Last updated: 5 April 2016

At a glance

  • All lenders require borrowers to have suitable buildings insurance with flood cover as a condition of their mortgage. The availability and cost of flood cover can be a concern, particularly in high flood risk areas.
  • Flood insurance costs can affect mortgage affordability and the amount a lender might lend. Properties could become un-mortgageable if the cost of insurance became prohibitive. 
  • Until recently, a temporary voluntary agreement between government and the insurance industry ensured the continuing availability of affordable flood cover.
  • As this arrangement has now expired, government and insurers have implemented the Flood Reinsurance Scheme, called Flood Re, to protect eligible households in high flood risk areas. The scheme became operational on 4 April 2016.
  • When the scheme was being developed, CML responded to government consultations from the Department for the Environment and Rural Affairs (DEFRA) on the scope of the scheme, and on the associated draft regulations.
  • The CML supports the introduction of the scheme, but would like it to be open to more households and types of insurance policy. 
  • On 13 November 2015, Flood Re was 'designated' as the Scheme Administrator by Ministers and became a publicly accountable body with statutory objectives and powers. Regulations to implement the Flood Re scheme were debated in the House of Commons on 15 September 2015 and then were passed through the House of Lords on 27 October 2015.
  • Flood Re had submitted a comprehensive application for authorisation to the financial regulators. This application for regulatory authorisation was approved during the week prior to the scheme being launched.
  •  If you are affected by flooding, government information can help you prepare. Call Floodline on 0345 988 1188 if you need help during a flood.  

CML position

We support the introduction of the Flood Re scheme, to ensure that buildings insurance with flood cover continues to be available and affordable for homes at a high risk of flooding.

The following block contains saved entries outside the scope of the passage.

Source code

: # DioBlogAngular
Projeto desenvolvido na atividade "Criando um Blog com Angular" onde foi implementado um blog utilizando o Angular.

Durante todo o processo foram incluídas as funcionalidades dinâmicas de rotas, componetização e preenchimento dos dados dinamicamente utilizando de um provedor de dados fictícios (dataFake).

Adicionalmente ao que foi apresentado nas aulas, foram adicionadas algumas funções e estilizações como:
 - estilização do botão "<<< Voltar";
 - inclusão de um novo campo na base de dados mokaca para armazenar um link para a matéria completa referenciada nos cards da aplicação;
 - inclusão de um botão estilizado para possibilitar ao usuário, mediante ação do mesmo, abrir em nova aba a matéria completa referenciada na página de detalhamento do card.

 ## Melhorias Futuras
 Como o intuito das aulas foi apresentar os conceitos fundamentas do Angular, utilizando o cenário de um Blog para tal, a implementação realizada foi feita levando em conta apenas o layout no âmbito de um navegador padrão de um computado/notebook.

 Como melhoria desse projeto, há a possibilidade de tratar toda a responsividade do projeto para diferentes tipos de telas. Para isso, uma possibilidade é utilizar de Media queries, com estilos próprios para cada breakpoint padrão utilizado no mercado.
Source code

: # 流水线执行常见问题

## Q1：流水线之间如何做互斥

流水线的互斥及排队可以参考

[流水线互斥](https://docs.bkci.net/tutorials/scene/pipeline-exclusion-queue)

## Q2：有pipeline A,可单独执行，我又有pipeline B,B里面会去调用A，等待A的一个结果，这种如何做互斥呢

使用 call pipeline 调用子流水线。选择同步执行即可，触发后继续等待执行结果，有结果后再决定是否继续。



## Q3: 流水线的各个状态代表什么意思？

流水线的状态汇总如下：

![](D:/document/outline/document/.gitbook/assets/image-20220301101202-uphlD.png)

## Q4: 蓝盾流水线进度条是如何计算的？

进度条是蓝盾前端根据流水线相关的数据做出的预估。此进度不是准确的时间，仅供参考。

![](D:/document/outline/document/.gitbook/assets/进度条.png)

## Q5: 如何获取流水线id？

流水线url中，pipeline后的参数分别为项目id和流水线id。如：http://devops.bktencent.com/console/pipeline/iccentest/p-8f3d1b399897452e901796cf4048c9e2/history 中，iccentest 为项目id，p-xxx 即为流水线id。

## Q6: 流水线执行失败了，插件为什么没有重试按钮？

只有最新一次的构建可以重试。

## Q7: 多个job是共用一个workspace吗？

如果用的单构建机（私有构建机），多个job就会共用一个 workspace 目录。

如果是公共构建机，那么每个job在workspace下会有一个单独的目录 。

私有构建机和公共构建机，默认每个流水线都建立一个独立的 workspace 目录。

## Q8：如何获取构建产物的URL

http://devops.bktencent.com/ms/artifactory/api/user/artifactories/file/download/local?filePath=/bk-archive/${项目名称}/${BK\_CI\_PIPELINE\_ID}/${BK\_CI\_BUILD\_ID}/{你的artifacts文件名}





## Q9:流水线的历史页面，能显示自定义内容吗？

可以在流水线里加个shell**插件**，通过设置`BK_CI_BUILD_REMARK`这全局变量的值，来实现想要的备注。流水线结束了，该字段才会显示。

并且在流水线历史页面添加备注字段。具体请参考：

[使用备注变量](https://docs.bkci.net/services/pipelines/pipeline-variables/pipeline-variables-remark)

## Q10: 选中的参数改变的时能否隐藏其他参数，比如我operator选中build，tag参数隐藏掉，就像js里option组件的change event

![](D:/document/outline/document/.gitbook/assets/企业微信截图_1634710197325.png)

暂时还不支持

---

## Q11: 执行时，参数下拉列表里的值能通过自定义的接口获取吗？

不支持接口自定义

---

We would like the scheme to be more inclusive and provide protection for a wider range of households – including more of those which are commercially insured in the leasehold sector, as well as homes in the private rented sector, which are subject to buy-to-let finance.

We would like greater clarity about how the scheme will ensure that premiums and excesses remain affordable, and that transition to risk-reflective pricing is achieved gradually over the scheme’s life.

We would like there to be opportunities for key stakeholders including the CML and lenders to be engaged in the development of important aspects of how Flood Re will work in practice – including development of the scheme’s statutory plan to manage and deliver the move to risk-reflective pricing, and arrangements to monitor how effectively the scheme ensures premiums and excesses remain affordable during transition. 

Why this is important for lenders

All lenders require borrowers to have suitable buildings insurance with flood cover, as a condition of their mortgage. The scheme is important because it will ensure borrowers in high flood risk areas can obtain and afford the flood insurance they need.

Without the scheme, there would be implications for existing and new lending if borrowers were unable to obtain or afford buildings insurance with flood cover.

For existing customers:

  • Customers might allow their insurance cover to lapse
  • Customers might breach the terms of their mortgage to insure the property at all times
  • Lenders might not be aware that cover is not in place, or is insufficient
  • Costly repairs for uninsured damage might mean customers default or enter mortgage arrears
  • There could be increased risk for lenders if they have to repossess a flood-damaged property
  • There could be additional costs for lenders in checking that customers are suitably insured.
  • Regulators might want lenders to hold more capital cover for uninsured mortgaged properties

For new customers:

  • Insurance premium costs have to be factored-in to assessing mortgage affordability. 
  • New customers might find that high insurance costs, in terms of premiums and/ or excesses could affect the amount they can afford to borrow and the LTV a lender is prepared to offer.

Ultimately, a lack of affordable flood insurance might mean that some properties could become un-mortgageable and sellable only to cash buyers who might look to pay a reduced price.